Il feedback è una informazione di ritorno che permette all’emittente,
mentre sta comunicando, di percepire se il messaggio è stato ricevuto,
capito, approvato, ecc. e dunque di reagire, cercando la via più efficace
per raggiungere il risultato che si è prefisso. E’ una sorta di
retrocomunicazione, di costante verifica del responso generato dalla
nostra comunicazione. Il feedback è il fattore fondamentale di ogni
processo di comunicazione, esso può essere formulato sia in modo
verbale che non verbale (movimenti del corpo, postura, mimica facciale).

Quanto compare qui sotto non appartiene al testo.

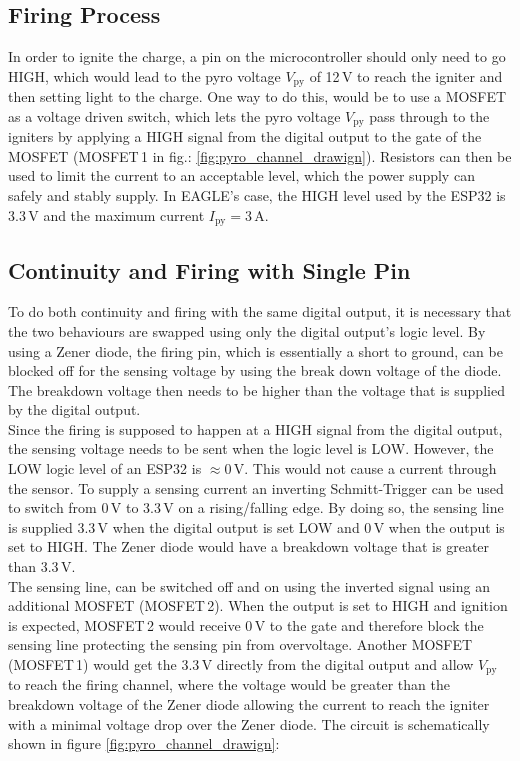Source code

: \documentclass[fontsize=11pt,%
twoside,%
BCOR          = 8mm, %
DIV           = 11,  %
titlepage     = off,%
index=totoc,%
xcolor        = pdftex,%
dvipsnames,%
bibliography  = totoc,%
bibliography = numbered, %
listof        = notnumbered]{scrreprt}
\begin{document}
\subsection{Firing Process}
In order to ignite the charge, a pin on the microcontroller should only need to go HIGH, which would lead to the pyro voltage $V_\text{py}$ of 12\,V to reach the igniter and then setting light to the charge. One way to do this, would be to use a MOSFET as a voltage driven switch, which lets the pyro voltage $V_\text{py}$ pass through to the igniters by applying a HIGH signal from the digital output to the gate of the MOSFET (MOSFET\,1 in fig.: \ref{fig:pyro_channel_drawign}). Resistors can then be used to limit the current to an acceptable level, which the power supply can safely and stably supply. In EAGLE's case, the HIGH level used by the ESP32 is 3.3\,V and the maximum current $I_\text{py} = 3\,$A.

\subsection{Continuity and Firing with Single Pin}
To do both continuity and firing with the same digital output, it is necessary that the two behaviours are swapped using only the digital output's logic level. By using a Zener diode, the firing pin, which is essentially a short to ground, can be blocked off for the sensing voltage by using the break down voltage of the diode. The breakdown voltage then needs to be higher than the voltage that is supplied by the digital output.\\
Since the firing is supposed to happen at a HIGH signal from the digital output, the sensing voltage needs to be sent when the logic level is LOW. However, the LOW logic level of an ESP32 is $\approx0$\,V. This would not cause a current through the sensor. To supply a sensing current an inverting Schmitt-Trigger can be used to switch from 0\,V to 3.3\,V on a rising/falling edge. By doing so, the sensing line is supplied 3.3\,V when the digital output is set LOW and 0\,V when the output is set to HIGH. The Zener diode would have a breakdown voltage that is greater than 3.3\,V.\\
The sensing line, can be switched off and on using the inverted signal using an additional MOSFET (MOSFET\,2). When the output is set to HIGH and ignition is expected, MOSFET\,2 would receive 0\,V to the gate and therefore block the sensing line protecting the sensing pin from overvoltage. Another MOSFET (MOSFET\,1) would get the 3.3\,V directly from the digital output and allow $V_\text{py}$ to reach the firing channel, where the voltage would be greater than the breakdown voltage of the Zener diode allowing the current to reach the igniter with a minimal voltage drop over the Zener diode. The circuit is schematically shown in figure \ref{fig:pyro_channel_drawign}:
\end{document}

Esso è una chiave per capire dov’è finito il messaggio che non è arrivato
a destinazione. Se la risposta della persona che vogliamo informare o
convincere è assente oppure è diversa da quella che ci attendiamo, il
significato della comunicazione è uguale a zero. Siamo noi i primi
responsabili dell’esito delle nostre parole, gesti e del tono della voce.
12
L’esito della comunicazione è quindi nelle nostre mani e possiamo
procurarci tutti gli strumenti per chiarire il nostro messaggio e per
renderlo più efficace. Il primo passo da fare in questa direzione è
indossare i panni dell’altro, guardare i suoi occhi e il suo corpo per
capire quello che si aspetta da noi.
Il contesto è il “luogo” in cui avviene lo scambio comunicativo, ovvero
la situazione in cui l’atto comunicativo si inserisce.
Il messaggio è il contenuto di ciò che si comunica. E’ strettamente legato
al concetto di informazione, e può essere un dato, una notizia o più
semplicemente una sensazione, veicolata attraverso segni significativi. Il
concetto di messaggio, apparentemente scontato, è in realtà difficile da
afferrare. Non dobbiamo, infatti, fare l’errore di credere che il significato
del messaggio sia contenuto all’interno del messaggio stesso. Il
significato emerge solo dalla lettura contestuale del messaggio e di tutti
gli altri elementi della comunicazione. Lettura contestuale che è
possibile, però, solo dopo che un soggetto ha deciso di agire inviando al
mondo un segnale.
Da quanto ho affermato si evince che il concetto di comunicazione come
possibilità di rendere partecipi gli altri dei nostri sentimenti è un “porsi
in relazione con gli altri” e si configura come processo attraverso il quale
gli uomini mettono in comune idee, pensieri e operano uno scambio di
esperienze, di sentimenti, di conoscenze, di desideri e di bisogni. Si tratta
di uno scambio di significati che influiscono sul modo personale di
essere, di fare, di sentire se stesso e gli altri.
C’è un ulteriore aspetto che concerne la comunicazione che vorrei
sottolineare in questo contesto: infatti, quando si parla di comunicazione,
si pensa sempre che la cosa più importante sia sapersi esprimere. Ma c’è
un’arte ancora più preziosa ed è il saper ascoltare.